(Data entries)

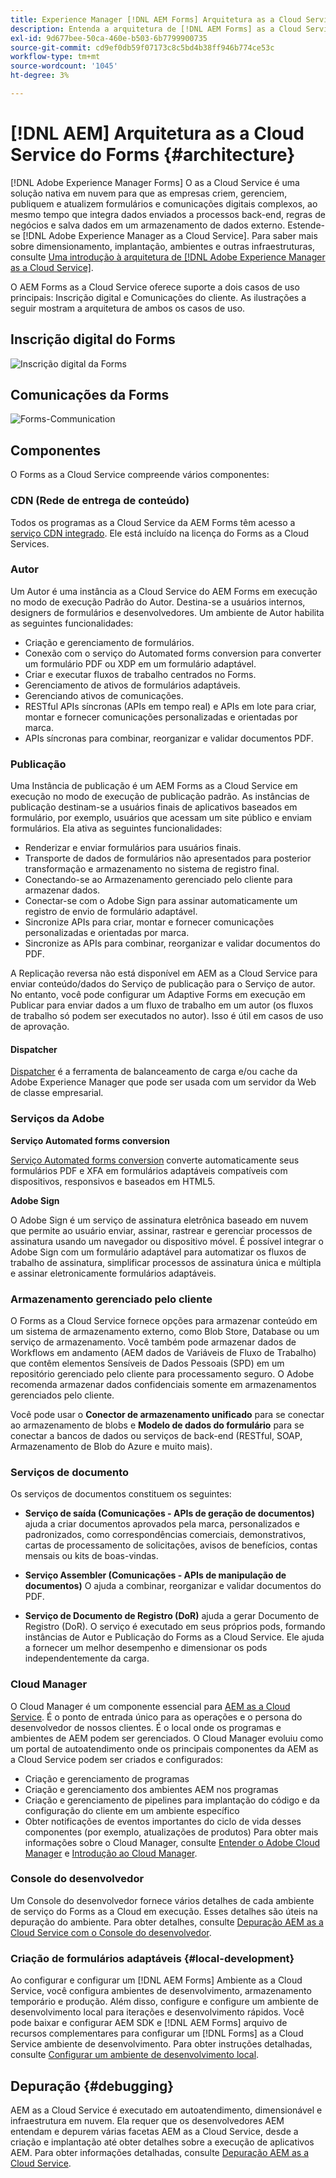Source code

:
 ```yaml
---
title: Experience Manager [!DNL AEM Forms] Arquitetura as a Cloud Service
description: Entenda a arquitetura de [!DNL AEM Forms] as a Cloud Service para saber mais sobre os aspectos de escalabilidade, resiliência e desempenho da plataforma.
exl-id: 9d677bee-50ca-460e-b503-6b7799900735
source-git-commit: cd9ef0db59f07173c8c5bd4b38ff946b774ce53c
workflow-type: tm+mt
source-wordcount: '1045'
ht-degree: 3%

---
```


# [!DNL AEM] Arquitetura as a Cloud Service do Forms {#architecture}

[!DNL Adobe Experience Manager Forms] O as a Cloud Service é uma solução nativa em nuvem para que as empresas criem, gerenciem, publiquem e atualizem formulários e comunicações digitais complexos, ao mesmo tempo que integra dados enviados a processos back-end, regras de negócios e salva dados em um armazenamento de dados externo. Estende-se [!DNL Adobe Experience Manager as a Cloud Service]. Para saber mais sobre dimensionamento, implantação, ambientes e outras infraestruturas, consulte [Uma introdução à arquitetura de [!DNL Adobe Experience Manager as a Cloud Service]](https://experienceleague.adobe.com/docs/experience-manager-cloud-service/core-concepts/architecture.html).

O AEM Forms as a Cloud Service oferece suporte a dois casos de uso principais: Inscrição digital e Comunicações do cliente. As ilustrações a seguir mostram a arquitetura de ambos os casos de uso.

## Inscrição digital do Forms

![Inscrição digital da Forms](assets/forms-cloud-service-architecture-forms-digital-enrollment.svg)

## Comunicações da Forms

![Forms-Communication](assets/forms-cloud-service-architecture-forms-communications.svg)

## Componentes

O Forms as a Cloud Service compreende vários componentes:

### CDN (Rede de entrega de conteúdo)

Todos os programas as a Cloud Service da AEM Forms têm acesso a [serviço CDN integrado](https://experienceleague.adobe.com/docs/experience-manager-cloud-service/content/implementing/content-delivery/cdn.html). Ele está incluído na licença do Forms as a Cloud Services.

### Autor

Um Autor é uma instância as a Cloud Service do AEM Forms em execução no modo de execução Padrão do Autor. Destina-se a usuários internos, designers de formulários e desenvolvedores. Um ambiente de Autor habilita as seguintes funcionalidades:

* Criação e gerenciamento de formulários.
* Conexão com o serviço do Automated forms conversion para converter um formulário PDF ou XDP em um formulário adaptável.
* Criar e executar fluxos de trabalho centrados no Forms.
* Gerenciamento de ativos de formulários adaptáveis.
* Gerenciando ativos de comunicações.
* RESTful APIs síncronas (APIs em tempo real) e APIs em lote para criar, montar e fornecer comunicações personalizadas e orientadas por marca.
* APIs síncronas para combinar, reorganizar e validar documentos PDF.

### Publicação

Uma Instância de publicação é um AEM Forms as a Cloud Service em execução no modo de execução de publicação padrão. As instâncias de publicação destinam-se a usuários finais de aplicativos baseados em formulário, por exemplo, usuários que acessam um site público e enviam formulários. Ela ativa as seguintes funcionalidades:

* Renderizar e enviar formulários para usuários finais.
* Transporte de dados de formulários não apresentados para posterior transformação e armazenamento no sistema de registro final.
* Conectando-se ao Armazenamento gerenciado pelo cliente para armazenar dados.
* Conectar-se com o Adobe Sign para assinar automaticamente um registro de envio de formulário adaptável.
* Sincronize APIs para criar, montar e fornecer comunicações personalizadas e orientadas por marca.
* Sincronize as APIs para combinar, reorganizar e validar documentos do PDF.

A Replicação reversa não está disponível em AEM as a Cloud Service para enviar conteúdo/dados do Serviço de publicação para o Serviço de autor. No entanto, você pode configurar um Adaptive Forms em execução em Publicar para enviar dados a um fluxo de trabalho em um autor (os fluxos de trabalho só podem ser executados no autor). Isso é útil em casos de uso de aprovação.

#### Dispatcher

[Dispatcher](https://experienceleague.adobe.com/docs/experience-manager-cloud-service/content/implementing/content-delivery/disp-overview.html) é a ferramenta de balanceamento de carga e/ou cache da Adobe Experience Manager que pode ser usada com um servidor da Web de classe empresarial.

### Serviços da Adobe

**Serviço Automated forms conversion**

[Serviço Automated forms conversion](https://experienceleague.adobe.com/docs/aem-forms-automated-conversion-service/using/introduction.html?lang=pt-BR) converte automaticamente seus formulários PDF e XFA em formulários adaptáveis compatíveis com dispositivos, responsivos e baseados em HTML5.

**Adobe Sign**

O Adobe Sign é um serviço de assinatura eletrônica baseado em nuvem que permite ao usuário enviar, assinar, rastrear e gerenciar processos de assinatura usando um navegador ou dispositivo móvel. É possível integrar o Adobe Sign com um formulário adaptável para automatizar os fluxos de trabalho de assinatura, simplificar processos de assinatura única e múltipla e assinar eletronicamente formulários adaptáveis.

<!-- **PDF Service API**
Adobe’s PDF Services API lets create, combine, export, and extract data from PDFs through powerful and flexible cloud-based APIs. -->

### Armazenamento gerenciado pelo cliente

O Forms as a Cloud Service fornece opções para armazenar conteúdo em um sistema de armazenamento externo, como Blob Store, Database ou um serviço de armazenamento. Você também pode armazenar dados de Workflows em andamento (AEM dados de Variáveis de Fluxo de Trabalho) que contêm elementos Sensíveis de Dados Pessoais (SPD) em um repositório gerenciado pelo cliente para processamento seguro. O Adobe recomenda armazenar dados confidenciais somente em armazenamentos gerenciados pelo cliente.

Você pode usar o **Conector de armazenamento unificado** para se conectar ao armazenamento de blobs e **Modelo de dados do formulário** para se conectar a bancos de dados ou serviços de back-end (RESTful, SOAP, Armazenamento de Blob do Azure e muito mais).

### Serviços de documento

Os serviços de documentos constituem os seguintes:

* **Serviço de saída (Comunicações - APIs de geração de documentos)** ajuda a criar documentos aprovados pela marca, personalizados e padronizados, como correspondências comerciais, demonstrativos, cartas de processamento de solicitações, avisos de benefícios, contas mensais ou kits de boas-vindas.

* **Serviço Assembler (Comunicações - APIs de manipulação de documentos)** O ajuda a combinar, reorganizar e validar documentos do PDF.

* **Serviço de Documento de Registro (DoR)** ajuda a gerar Documento de Registro (DoR). O serviço é executado em seus próprios pods, formando instâncias de Autor e Publicação do Forms as a Cloud Service. Ele ajuda a fornecer um melhor desempenho e dimensionar os pods independentemente da carga.

### Cloud Manager

O Cloud Manager é um componente essencial para [AEM as a Cloud Service](https://experienceleague.adobe.com/docs/experience-manager-cloud-service/overview/introduction.html). É o ponto de entrada único para as operações e o persona do desenvolvedor de nossos clientes. É o local onde os programas e ambientes de AEM podem ser gerenciados. O Cloud Manager evoluiu como um portal de autoatendimento onde os principais componentes da AEM as a Cloud Service podem ser criados e configurados:

* Criação e gerenciamento de programas
* Criação e gerenciamento dos ambientes AEM nos programas
* Criação e gerenciamento de pipelines para implantação do código e da configuração do cliente em um ambiente específico
* Obter notificações de eventos importantes do ciclo de vida desses componentes (por exemplo, atualizações de produtos) Para obter mais informações sobre o Cloud Manager, consulte [Entender o Adobe Cloud Manager](https://experienceleague.adobe.com/docs/experience-manager-learn/foundation/cloud-manager/understand-cloud-manager-for-aem.html) e [Introdução ao Cloud Manager](https://experienceleague.adobe.com/docs/experience-manager-cloud-manager/using/introduction-to-cloud-manager.html?lang=pt-BR).

### Console do desenvolvedor

Um Console do desenvolvedor fornece vários detalhes de cada ambiente de serviço do Forms as a Cloud em execução. Esses detalhes são úteis na depuração do ambiente. Para obter detalhes, consulte [Depuração AEM as a Cloud Service com o Console do desenvolvedor](https://experienceleague.adobe.com/docs/experience-manager-learn/cloud-service/debugging/debugging-aem-as-a-cloud-service/developer-console.html?lang=pt-BR).

<!--

+++CDN (Content Delivery Network):

Every AEM Forms as a Cloud Service program has access to Fastly CDN service. It is included in the licence of Forms as a Cloud Services.

+++

+++Adaptive Forms
Adaptive Forms enable customers to author web-friendly reflowable web forms and fragments that are used by the customers for their data capture needs. This feature enables customers to manage their complex data capture needs easily, by leveraging multiple integrations with Adobe Sign, Document Services, Form Data Model, Automated Forms Conversion service, and more.

+++

+++Automated Forms Conversion Service (AFCS)
Automated Forms Conversion service helps accelerate digitization and modernization of data capture experience through automated conversion of PDF forms to adaptive forms. The service, powered by Adobe Sensei, automatically converts your PDF forms to device-friendly, responsive, and HTML5-based adaptive forms. While leveraging the existing investments in PDF Forms and XFA, the service also applies appropriate validations, styling, and layout to adaptive form fields during conversion.

+++

+++Form Data Model
The Form Data Model (FDM) feature is the standard way of creating data integrations with external/internal data sources and using them across the different Forms as a Cloud Service features. FDM provides a rich editor for customers to integrate, define, and manage relationships between the different entities and data sources and perform operations on them. Form data is stored in a data store hosted on the customer premises. Organizations can also use blob store hosted by the cloud provider and Adobe Experince Platform to store data.

+++

+++Forms Workflows
Forms-centric workflows is an extension to the default AEM Workflow and provides our customers with additional workflow capabilities like Form Data review, task assignment, and document services invocation.

+++

+++Communications
Forms as a Cloud Service offering consists of multiple services tailored specifically for document processing.

+++

+++Document of Record
A Document of Record is a PDF version of a form. It provides an ability to keep a record of the information  that you provide and submit in an Adaptive Form in PDF fromat. The service provides a default DoR template and tools to develop a custom template.

+++

## Terminologies

<!-- ## Cloud Manager{#cloud-manager}

Cloud Manager is an essential component to [AEM as a Cloud Service](https://experienceleague.adobe.com/docs/experience-manager-cloud-service/overview/introduction.html?lang=en). Each new tenant of the [!DNL AEM Forms] as a Cloud Service is first provisioned for Cloud Manager access. Cloud Manager is the single-entry point for the operations and developer persona of our customers. It is the place from where the AEM programs and environments can be managed. Cloud Manager has evolved as a self-service portal where the main components of the AEM as a Cloud Service can be created and configured:

* Creating and managing programs
* Creating and managing the AEM environments within the programs
* Creating and managing the pipelines for deploying the customer code and configuration to a particular environment
* Getting notified of important lifecycle events for these components (e.g. product updates)
For more information about Cloud Manager, see [Understand Adobe Cloud Manager](https://experienceleague.adobe.com/docs/experience-manager-learn/foundation/cloud-manager/understand-cloud-manager-for-aem.html) and [Introduction to Cloud Manager](https://experienceleague.adobe.com/docs/experience-manager-cloud-manager/using/introduction-to-cloud-manager.html).

## Users and Authentication {#users-and-authentication}

AEM as a Cloud Service includes Admin Console support for AEM instances and Adobe Identity Management System (IMS) based authentication. The Admin Console allows administrators to centrally manage all Experience Cloud users. Users and Groups can be assigned to product profiles associated with AEM as a Cloud Service instances, allowing them to log in to that instance. For more information about users, authentication, and, and accessing an instance of AEM as a Cloud Service, see [IMS Support for [!DNL Adobe Experience Manager] as a Cloud Service](https://experienceleague.adobe.com/docs/experience-manager-cloud-service/security/ims-support.html?lang=en#introduction).

Various personas are involved in a typical [!DNL AEM Forms] project. After you log in to your [!DNL AEM Forms] as a Cloud Service instance, you can [add users in admin console](https://experienceleague.adobe.com/docs/experience-manager-cloud-service/security/ims-support.html) for personas applicable to your organization or project and [assign users to built-in groups](forms-groups-privileges-tasks.md) to provide them required privileges.

To learn various in-built [!DNL AEM Forms] specific user groups and privileges available on [!DNL AEM Forms] as a Cloud Services instance, see [Configure, user, roles and groups](forms-groups-privileges-tasks.md). 

## Developer Experience {#developer-experience}

The new architecture supporting AEM as a Cloud Service brings some key changes to the overall developer experience. One of the major goals for the changes to developer experience is to allow migration to AEM as a Cloud Service as quickly as possible, with little modifications to existing custom code.

## Cloud development {#cloud-development}

Here are the guidelines to run your existing code smoothly on AEM as a Cloud Service environment:

* Store your code and configurations to the Git repository of the associated Cloud Manager program. It makes managing and integrating code with CI/CD a breeze.  
* Make application code and configuration compatible with the baseline [!DNL AEM Forms] images. Using the latest APIs helps to build faster and secure applications.
* Use the Cloud Manager pipeline associated with the Cloud Manager environment to build and deploy applications. It helps you bring the latest features and bug fixed for [!DNL AEM Forms] as a Cloud Service to your environment.
* Try that your custom applications pass all the code quality, security, and performance gates enforced in the pipeline. It helps build secure and better performing applications which leads to better customer experience. You can always use Cloud Manager UI to skip some checks.
This process is commonly referred to as cloud-first development. [!DNL AEM Forms] as a Cloud Service also provides an SDK to support rapid development before the pending code and configuration changes are attempted in the cloud.
Some interfaces that were previously part of the AEM QuickStart are no longer available to the users of the AEM as a Cloud Service environment. For instance, the Web Console where OSGI bundles and their associated configuration are managed. The CRXDE Lite content repository browser becomes only accessible on non-production environment types. A subset of the Web Console functionalities that developers require, especially when it comes to diagnostics and status purposes, is made available via a new developer console.
Also, one of the most common requirements for developers is quick access to the log files of the various environments. With [!DNL AEM Cloud Service], the log files of the different nodes in the Author, Publish are made available via the Cloud Manager, either in the form of files that can be downloaded or via APIs for tailing the logs. Due to the clear separation of code and content, developers can leverage a particular process for updating content as part of a deployment. The typical use cases for mutable content are:
* Standard “default” content that is part of the customer project (e.g. folders, templates, workflows...)
* Search index definitions
* ACLs and permissions
* Service users and user groups
Set up your development environment, [Configure your CI/CD Pipeline](https://experienceleague.adobe.com/docs/experience-manager-cloud-manager/using/how-to-use/configuring-pipeline.html), and learn to [deploy your code](https://experienceleague.adobe.com/docs/experience-manager-cloud-manager/using/how-to-use/deploying-code.html) on the environment. -->

### Criação de formulários adaptáveis {#local-development}

Ao configurar e configurar um [!DNL AEM Forms] Ambiente as a Cloud Service, você configura ambientes de desenvolvimento, armazenamento temporário e produção. Além disso, configure e configure um ambiente de desenvolvimento local para iterações e desenvolvimento rápidos. Você pode baixar e configurar AEM SDK e [!DNL AEM Forms] arquivo de recursos complementares para configurar um [!DNL Forms] as a Cloud Service ambiente de desenvolvimento.  Para obter instruções detalhadas, consulte [Configurar um ambiente de desenvolvimento local](setup-local-development-environment.md).

## Depuração {#debugging}

AEM as a Cloud Service é executado em autoatendimento, dimensionável e infraestrutura em nuvem. Ela requer que os desenvolvedores AEM entendam e depurem várias facetas AEM as a Cloud Service, desde a criação e implantação até obter detalhes sobre a execução de aplicativos AEM. Para obter informações detalhadas, consulte [Depuração AEM as a Cloud Service](https://experienceleague.adobe.com/docs/experience-manager-learn/cloud-service/debugging/debugging-aem-as-a-cloud-service/overview.html).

Task instructions: In the data above, which lines lie between the line with "within the programs" and the line with "## Users and", inclusive? Print those lines exactly and nothing else.

The completed task:
* Creating and managing the AEM environments within the programs
* Creating and managing the pipelines for deploying the customer code and configuration to a particular environment
* Getting notified of important lifecycle events for these components (e.g. product updates)
For more information about Cloud Manager, see [Understand Adobe Cloud Manager](https://experienceleague.adobe.com/docs/experience-manager-learn/foundation/cloud-manager/understand-cloud-manager-for-aem.html) and [Introduction to Cloud Manager](https://experienceleague.adobe.com/docs/experience-manager-cloud-manager/using/introduction-to-cloud-manager.html).

## Users and Authentication {#users-and-authentication}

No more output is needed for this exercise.